(Records from a collection)
#####
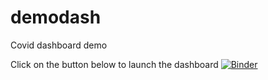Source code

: # demodash
Covid dashboard demo


Click on the button below to launch the dashboard
[![Binder](https://mybinder.org/badge_logo.svg)](https://mybinder.org/v2/gh/fsmeraldi/demodash/HEAD?urlpath=voila%2Frender%2FDashboard.ipynb)
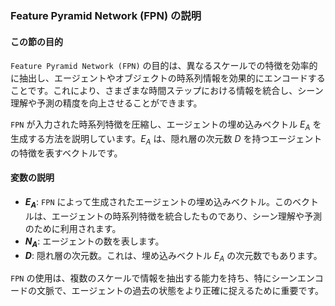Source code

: ### Feature Pyramid Network (FPN) の説明

#### この節の目的
`Feature Pyramid Network (FPN)` の目的は、異なるスケールでの特徴を効率的に抽出し、エージェントやオブジェクトの時系列情報を効果的にエンコードすることです。これにより、さまざまな時間ステップにおける情報を統合し、シーン理解や予測の精度を向上させることができます。

`FPN` が入力された時系列特徴を圧縮し、エージェントの埋め込みベクトル $E_A$ を生成する方法を説明しています。$E_A$ は、隠れ層の次元数 $D$ を持つエージェントの特徴を表すベクトルです。

#### 変数の説明
- **$E_A$**: `FPN` によって生成されたエージェントの埋め込みベクトル。このベクトルは、エージェントの時系列特徴を統合したものであり、シーン理解や予測のために利用されます。
- **$N_A$**: エージェントの数を表します。
- **$D$**: 隠れ層の次元数。これは、埋め込みベクトル $E_A$ の次元数でもあります。

`FPN` の使用は、複数のスケールで情報を抽出する能力を持ち、特にシーンエンコードの文脈で、エージェントの過去の状態をより正確に捉えるために重要です。
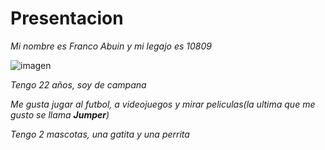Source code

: # Presentacion

*Mi nombre es Franco Abuin y mi legajo es 10809*

![imagen](https://raw.githubusercontent.com/abuinfranco/presentacion-abuinfranco/master/assets/20190704_005232.jpg)

*Tengo 22 años, soy de campana*

*Me gusta jugar al futbol, a videojuegos y mirar peliculas(la ultima que me gusto se llama **Jumper**)*

*Tengo 2 mascotas, una gatita y una perrita*
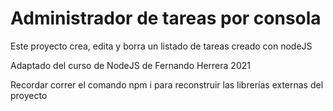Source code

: # Administrador de tareas por consola

Este proyecto crea, edita y borra un listado de tareas creado con nodeJS

Adaptado del curso de NodeJS de Fernando Herrera 2021

Recordar correr el comando npm i para reconstruir las librerías externas del proyecto
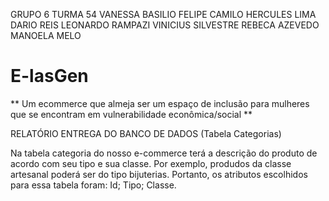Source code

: GRUPO 6 TURMA 54
VANESSA BASILIO
FELIPE CAMILO
HERCULES LIMA
DARIO REIS
LEONARDO RAMPAZI 
VINICIUS SILVESTRE
REBECA AZEVEDO
MANOELA MELO

# E-lasGen

 ** Um ecommerce que almeja ser um espaço de inclusão para mulheres que se encontram em vulnerabilidade econômica/social ** 

 RELATÓRIO ENTREGA DO BANCO DE DADOS (Tabela Categorias)

Na tabela categoria do nosso e-commerce terá a descrição do produto de acordo com seu tipo e sua classe. Por exemplo, produdos da classe artesanal poderá ser do tipo bijuterias.
Portanto, os atributos escolhidos para essa tabela foram:
Id;
Tipo; 
Classe.


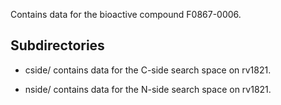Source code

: Contains data for the bioactive compound F0867-0006.

## Subdirectories

- cside/ contains data for the C-side search space on rv1821.

- nside/ contains data for the N-side search space on rv1821.


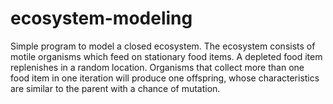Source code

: # ecosystem-modeling
Simple program to model a closed ecosystem. The ecosystem consists of motile organisms which feed on stationary food items. A depleted food item replenishes in a random location. Organisms that collect more than one food item in one iteration will produce one offspring, whose characteristics are similar to the parent with a chance of mutation.
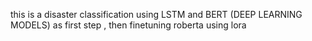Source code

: this is a disaster classification using LSTM and BERT (DEEP LEARNING MODELS) as first step , then finetuning roberta using lora

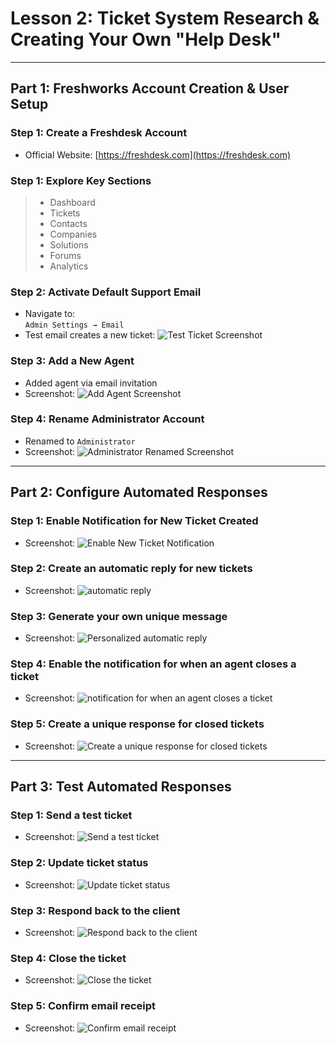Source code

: # Lesson 2: Ticket System Research & Creating Your Own "Help Desk"

---

## Part 1: Freshworks Account Creation & User Setup

### Step 1: Create a Freshdesk Account
- Official Website: [https://freshdesk.com](https://freshdesk.com)

### Step 1: Explore Key Sections
> - Dashboard
> - Tickets
> - Contacts
> - Companies
> - Solutions
> - Forums
> - Analytics

### Step 2: Activate Default Support Email
- Navigate to:  
`Admin Settings → Email`
- Test email creates a new ticket:
![Test Ticket Screenshot](https://github.com/user-attachments/assets/d85c0eeb-601a-4531-a111-e71b16eddea0)

### Step 3: Add a New Agent
- Added agent via email invitation
- Screenshot:
![Add Agent Screenshot](https://github.com/user-attachments/assets/dadd1397-2d97-4ad7-831b-8eeb5d40255e)

### Step 4: Rename Administrator Account
- Renamed to `Administrator`
- Screenshot:
![Administrator Renamed Screenshot](https://github.com/user-attachments/assets/cbc22059-31ad-432e-bc37-d54b3e0ec3ee)

---

## Part 2: Configure Automated Responses

### Step 1: Enable Notification for New Ticket Created
- Screenshot:
![Enable New Ticket Notification](https://github.com/user-attachments/assets/e4117998-a732-4341-b284-7ad8893d6919)

### Step 2: Create an automatic reply for new tickets
- Screenshot:
![automatic reply](https://github.com/user-attachments/assets/278c36ed-da4c-4255-83a8-614421f958b4)

### Step 3: Generate your own unique message
- Screenshot:
![Personalized automatic reply](https://github.com/user-attachments/assets/a8afb608-7b13-48e3-a77a-a0f6787c7f91)

### Step 4: Enable the notification for when an agent closes a ticket
- Screenshot:
![notification for when an agent closes a ticket](https://github.com/user-attachments/assets/56870918-8175-4f8a-b667-9f5c02057987)

### Step 5: Create a unique response for closed tickets
- Screenshot:
![Create a unique response for closed tickets](https://github.com/user-attachments/assets/034bc9af-5370-409d-b856-a4e34ee46a6f)

---

## Part 3: Test Automated Responses

### Step 1: Send a test ticket
- Screenshot:
![Send a test ticket](https://github.com/user-attachments/assets/c701eb1e-6204-4c1d-a8cc-484f732badea)

### Step 2: Update ticket status
- Screenshot:
![Update ticket status](https://github.com/user-attachments/assets/3a05bd88-b0f7-48a6-93a2-ad64e90ea2cc)

### Step 3: Respond back to the client 
- Screenshot:
![Respond back to the client](https://github.com/user-attachments/assets/b521b916-71be-44c0-9673-1872c01e4fab)

### Step 4: Close the ticket 
- Screenshot:
![Close the ticket](https://github.com/user-attachments/assets/ae1a4eed-47f3-437b-b6d9-0f2960827d6e)

### Step 5: Confirm email receipt 
- Screenshot:
![Confirm email receipt](https://github.com/user-attachments/assets/2737d3ee-f64c-4b5d-95ba-b8b2214780e9)
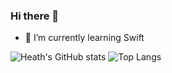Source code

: ### Hi there 👋
- 🌱 I’m currently learning Swift

![Heath's GitHub stats](https://github-readme-stats.vercel.app/api?username=HeathChang&show_icons=true&theme=neon)
![Top Langs](https://github-readme-stats.vercel.app/api/top-langs/?username=HeathChang&layout=compact&theme=neon)
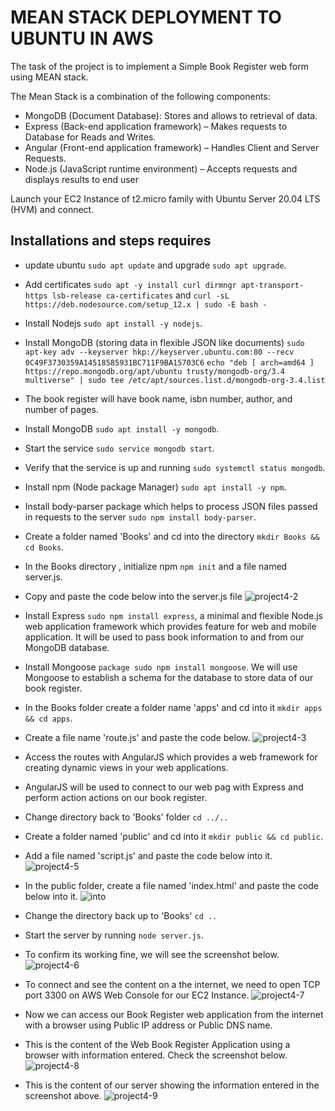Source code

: # MEAN STACK DEPLOYMENT TO UBUNTU IN AWS

The task of the project is to implement a Simple Book Register web form using MEAN stack.

The Mean Stack is a combination of the following components:
- MongoDB (Document Database): Stores and allows to retrieval of data.
- Express (Back-end application framework) – Makes requests to Database for Reads and Writes.
- Angular (Front-end application framework) – Handles Client and Server Requests.
- Node.js (JavaScript runtime environment) – Accepts requests and displays results to end user

Launch your EC2 Instance of t2.micro family with Ubuntu Server 20.04 LTS (HVM) and connect.

## Installations and steps requires
- update ubuntu `sudo apt update` and upgrade  `sudo apt upgrade`. 
- Add certificates `sudo apt -y install curl dirmngr apt-transport-https lsb-release ca-certificates` and `curl -sL https://deb.nodesource.com/setup_12.x | sudo -E bash -`
- Install Nodejs `sudo apt install -y nodejs`.
- Install MongoDB (storing data in flexible JSON like documents)
`sudo apt-key adv --keyserver hkp://keyserver.ubuntu.com:80 --recv 0C49F3730359A14518585931BC711F9BA15703C6`
`echo "deb [ arch=amd64 ] https://repo.mongodb.org/apt/ubuntu trusty/mongodb-org/3.4 multiverse" | sudo tee /etc/apt/sources.list.d/mongodb-org-3.4.list`
- The book register will have book name, isbn number, author, and number of pages.
- Install MongoDB `sudo apt install -y mongodb`.
- Start the service `sudo service mongodb start`. 
- Verify that the service is up and running `sudo systemctl status mongodb`.
- Install npm (Node package Manager) `sudo apt install -y npm`.
- Install body-parser package which helps to process JSON files passed in requests to the server `sudo npm install body-parser`.
- Create a folder named 'Books' and cd into the directory `mkdir Books && cd Books`.
- In the Books directory , initialize npm `npm init` and a file named server.js.
- Copy and paste the code below into the server.js file
![project4-2](https://user-images.githubusercontent.com/50557587/139684939-20aaebf8-d2c5-44ed-b7f6-60cdb3929f08.PNG)

- Install Express `sudo npm install express`, a minimal and flexible Node.js web application framework which provides feature for web and mobile application.
 It will be used to pass book information to and from our MongoDB database.
- Install Mongoose `package sudo npm install mongoose`. We will use Mongoose to establish a schema for the database to store data of our book register.
- In the Books folder create a folder name 'apps' and cd into it `mkdir apps && cd apps`.
- Create a file name 'route.js' and paste the code below.
![project4-3](https://user-images.githubusercontent.com/50557587/139686351-3ad36f5f-cd76-4156-be46-db1d59a49c63.PNG)
 
- Access the routes with AngularJS which provides a web framework for creating dynamic views in your web applications.
- AngularJS will be used to connect to our web pag with Express and perform action actions on our book register.
- Change directory back to 'Books' folder `cd ../..`
- Create a folder named 'public' and cd into it `mkdir public && cd public`.
- Add a file named 'script.js' and paste the code below into it.
![project4-5](https://user-images.githubusercontent.com/50557587/139687207-2b9244ab-04c4-4a92-b108-f76980fe1bb1.PNG)

- In the public folder, create a file named 'index.html' and paste the code below into it.
![into](https://user-images.githubusercontent.com/50557587/139687668-638e614f-4410-4a4f-a518-b672cb13acbf.PNG)

- Change the directory back up to 'Books' `cd ..`
- Start the server by running `node server.js`.
- To confirm its working fine, we will see the screenshot below.
![project4-6](https://user-images.githubusercontent.com/50557587/139688026-023a74f5-a0cf-4ac4-be74-d2217ac2dfe1.PNG)

- To connect and see the content on a the internet, we need  to open TCP port 3300 on AWS Web Console for our EC2 Instance.
![project4-7](https://user-images.githubusercontent.com/50557587/139688476-c4c22e96-fd72-4b1c-b684-3112dd9c04e5.PNG)

- Now we can access our Book Register web application from the internet with a browser using Public IP address or Public DNS name.
- This is the content of the Web Book Register Application using a browser with information entered. Check the screenshot below.
![project4-8](https://user-images.githubusercontent.com/50557587/139689091-d72781c0-7eb0-4d7e-92f3-f66ef2e3e190.PNG)

- This is the content of our server showing the information entered in the screenshot above.
![project4-9](https://user-images.githubusercontent.com/50557587/139690514-12717f69-1fdc-4737-9c55-cc93556111db.PNG)
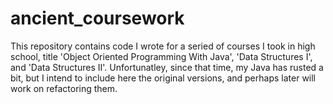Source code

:# ancient_coursework
This repository contains code I wrote for a seried of courses I took in high school, title 'Object Oriented Programming With Java', 'Data Structures I', and 'Data Structures II'. Unfortunatley, since that time, my Java has rusted a bit, but I intend to include here the original versions, and perhaps later will work on refactoring them.
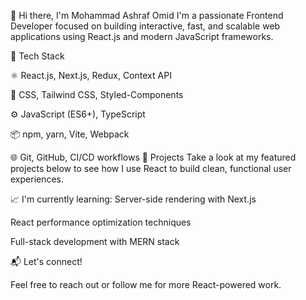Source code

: 👋 Hi there, I'm Mohammad Ashraf Omid
I'm a passionate Frontend Developer focused on building interactive, fast, and scalable web applications using React.js and modern JavaScript frameworks.
<p>
🧠 Tech Stack
</p>
⚛️ React.js, Next.js, Redux, Context API
<p>
💅 CSS, Tailwind CSS, Styled-Components
</p>
<p>
⚙️ JavaScript (ES6+), TypeScript
</p>
<p>
📦 npm, yarn, Vite, Webpack
</p>
🌐 Git, GitHub, CI/CD workflows
<bold>
🚀 Projects
</bold>
Take a look at my featured projects below to see how I use React to build clean, functional user experiences.

📈 I'm currently learning:
Server-side rendering with Next.js

React performance optimization techniques

Full-stack development with MERN stack

📬 Let's connect!

Feel free to reach out or follow me for more React-powered work.

###






###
#####
ACTIVITY:
Work out the number of lines above that include the string "Next" and write only that number.

RESPONSE BELOW:
2